■ YOUR TASK: With the exception of the pictures, transcribe the entire listing exactly.

■ EXERCISE DATA:
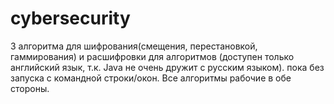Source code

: # cybersecurity
3 алгоритма для шифрования(смещения, перестановкой, гаммирования) и расшифровки для алгоритмов (доступен только английский язык, т.к. Java не очень дружит с русским языком). 
пока без запуска с командной строки/окон. Все алгоритмы рабочие в обе стороны.
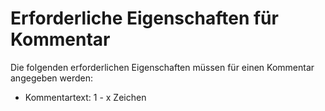 # Erforderliche Eigenschaften für Kommentar

Die folgenden erforderlichen Eigenschaften müssen für einen Kommentar angegeben werden:

- Kommentartext: 1 - x Zeichen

■ ANSWER SECTION:
Source code

: # cybersecurity
3 алгоритма для шифрования(смещения, перестановкой, гаммирования) и расшифровки для алгоритмов (доступен только английский язык, т.к. Java не очень дружит с русским языком). 
пока без запуска с командной строки/окон. Все алгоритмы рабочие в обе стороны.
 # Erforderliche Eigenschaften für Kommentar

Die folgenden erforderlichen Eigenschaften müssen für einen Kommentar angegeben werden:

- Kommentartext: 1 - x Zeichen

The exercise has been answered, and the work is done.